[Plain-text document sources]
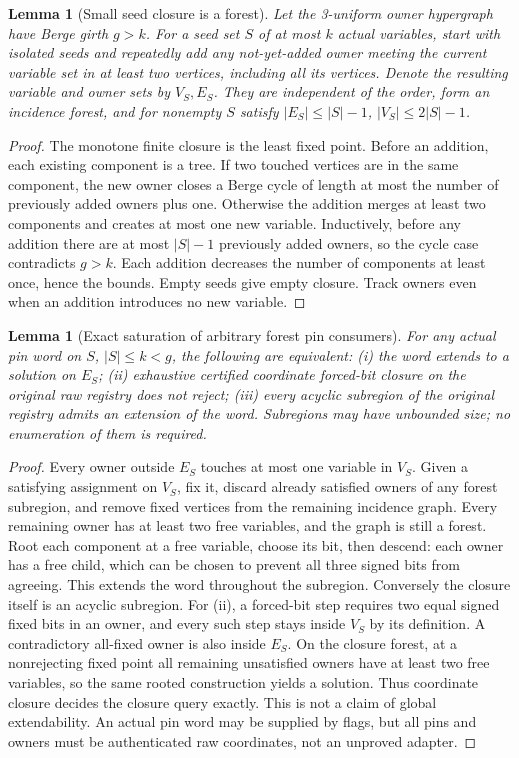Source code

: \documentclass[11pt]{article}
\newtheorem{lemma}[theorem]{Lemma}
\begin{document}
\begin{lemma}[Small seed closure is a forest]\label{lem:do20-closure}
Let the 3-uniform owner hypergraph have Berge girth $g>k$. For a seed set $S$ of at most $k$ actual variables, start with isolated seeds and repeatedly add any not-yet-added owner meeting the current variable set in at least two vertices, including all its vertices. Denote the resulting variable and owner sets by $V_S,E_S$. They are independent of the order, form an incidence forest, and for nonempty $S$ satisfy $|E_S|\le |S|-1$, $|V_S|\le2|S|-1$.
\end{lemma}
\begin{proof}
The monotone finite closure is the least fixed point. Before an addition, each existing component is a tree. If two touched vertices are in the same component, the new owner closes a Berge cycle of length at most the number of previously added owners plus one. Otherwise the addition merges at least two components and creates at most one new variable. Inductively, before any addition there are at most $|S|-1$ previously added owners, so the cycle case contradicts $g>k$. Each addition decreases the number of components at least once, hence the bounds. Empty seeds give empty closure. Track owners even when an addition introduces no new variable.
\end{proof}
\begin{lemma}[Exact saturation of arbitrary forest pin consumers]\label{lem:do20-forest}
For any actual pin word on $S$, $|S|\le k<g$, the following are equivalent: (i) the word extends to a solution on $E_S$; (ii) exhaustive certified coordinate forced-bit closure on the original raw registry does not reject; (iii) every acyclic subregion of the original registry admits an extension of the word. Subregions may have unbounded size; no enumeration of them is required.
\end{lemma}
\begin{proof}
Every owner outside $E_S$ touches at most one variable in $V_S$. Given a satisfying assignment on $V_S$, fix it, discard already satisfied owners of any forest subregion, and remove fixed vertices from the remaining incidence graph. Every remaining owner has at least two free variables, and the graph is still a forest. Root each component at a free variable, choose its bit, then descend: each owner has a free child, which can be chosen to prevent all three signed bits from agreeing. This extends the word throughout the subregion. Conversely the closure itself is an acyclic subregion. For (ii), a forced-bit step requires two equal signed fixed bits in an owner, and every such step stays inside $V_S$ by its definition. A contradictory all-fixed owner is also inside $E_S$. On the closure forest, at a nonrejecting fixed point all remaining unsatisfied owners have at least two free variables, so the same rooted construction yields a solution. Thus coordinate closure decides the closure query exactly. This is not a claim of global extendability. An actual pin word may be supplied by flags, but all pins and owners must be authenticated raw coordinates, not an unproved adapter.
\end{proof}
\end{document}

» **Task instructions**:
Omit the pictures; restate every entry word for word.

» **Completed task**:
Source code

: \documentclass[11pt]{article}
\newtheorem{lemma}[theorem]{Lemma}
\begin{document}
\begin{lemma}[Small seed closure is a forest]\label{lem:do20-closure}
Let the 3-uniform owner hypergraph have Berge girth $g>k$. For a seed set $S$ of at most $k$ actual variables, start with isolated seeds and repeatedly add any not-yet-added owner meeting the current variable set in at least two vertices, including all its vertices. Denote the resulting variable and owner sets by $V_S,E_S$. They are independent of the order, form an incidence forest, and for nonempty $S$ satisfy $|E_S|\le |S|-1$, $|V_S|\le2|S|-1$.
\end{lemma}
\begin{proof}
The monotone finite closure is the least fixed point. Before an addition, each existing component is a tree. If two touched vertices are in the same component, the new owner closes a Berge cycle of length at most the number of previously added owners plus one. Otherwise the addition merges at least two components and creates at most one new variable. Inductively, before any addition there are at most $|S|-1$ previously added owners, so the cycle case contradicts $g>k$. Each addition decreases the number of components at least once, hence the bounds. Empty seeds give empty closure. Track owners even when an addition introduces no new variable.
\end{proof}
\begin{lemma}[Exact saturation of arbitrary forest pin consumers]\label{lem:do20-forest}
For any actual pin word on $S$, $|S|\le k<g$, the following are equivalent: (i) the word extends to a solution on $E_S$; (ii) exhaustive certified coordinate forced-bit closure on the original raw registry does not reject; (iii) every acyclic subregion of the original registry admits an extension of the word. Subregions may have unbounded size; no enumeration of them is required.
\end{lemma}
\begin{proof}
Every owner outside $E_S$ touches at most one variable in $V_S$. Given a satisfying assignment on $V_S$, fix it, discard already satisfied owners of any forest subregion, and remove fixed vertices from the remaining incidence graph. Every remaining owner has at least two free variables, and the graph is still a forest. Root each component at a free variable, choose its bit, then descend: each owner has a free child, which can be chosen to prevent all three signed bits from agreeing. This extends the word throughout the subregion. Conversely the closure itself is an acyclic subregion. For (ii), a forced-bit step requires two equal signed fixed bits in an owner, and every such step stays inside $V_S$ by its definition. A contradictory all-fixed owner is also inside $E_S$. On the closure forest, at a nonrejecting fixed point all remaining unsatisfied owners have at least two free variables, so the same rooted construction yields a solution. Thus coordinate closure decides the closure query exactly. This is not a claim of global extendability. An actual pin word may be supplied by flags, but all pins and owners must be authenticated raw coordinates, not an unproved adapter.
\end{proof}
\end{document}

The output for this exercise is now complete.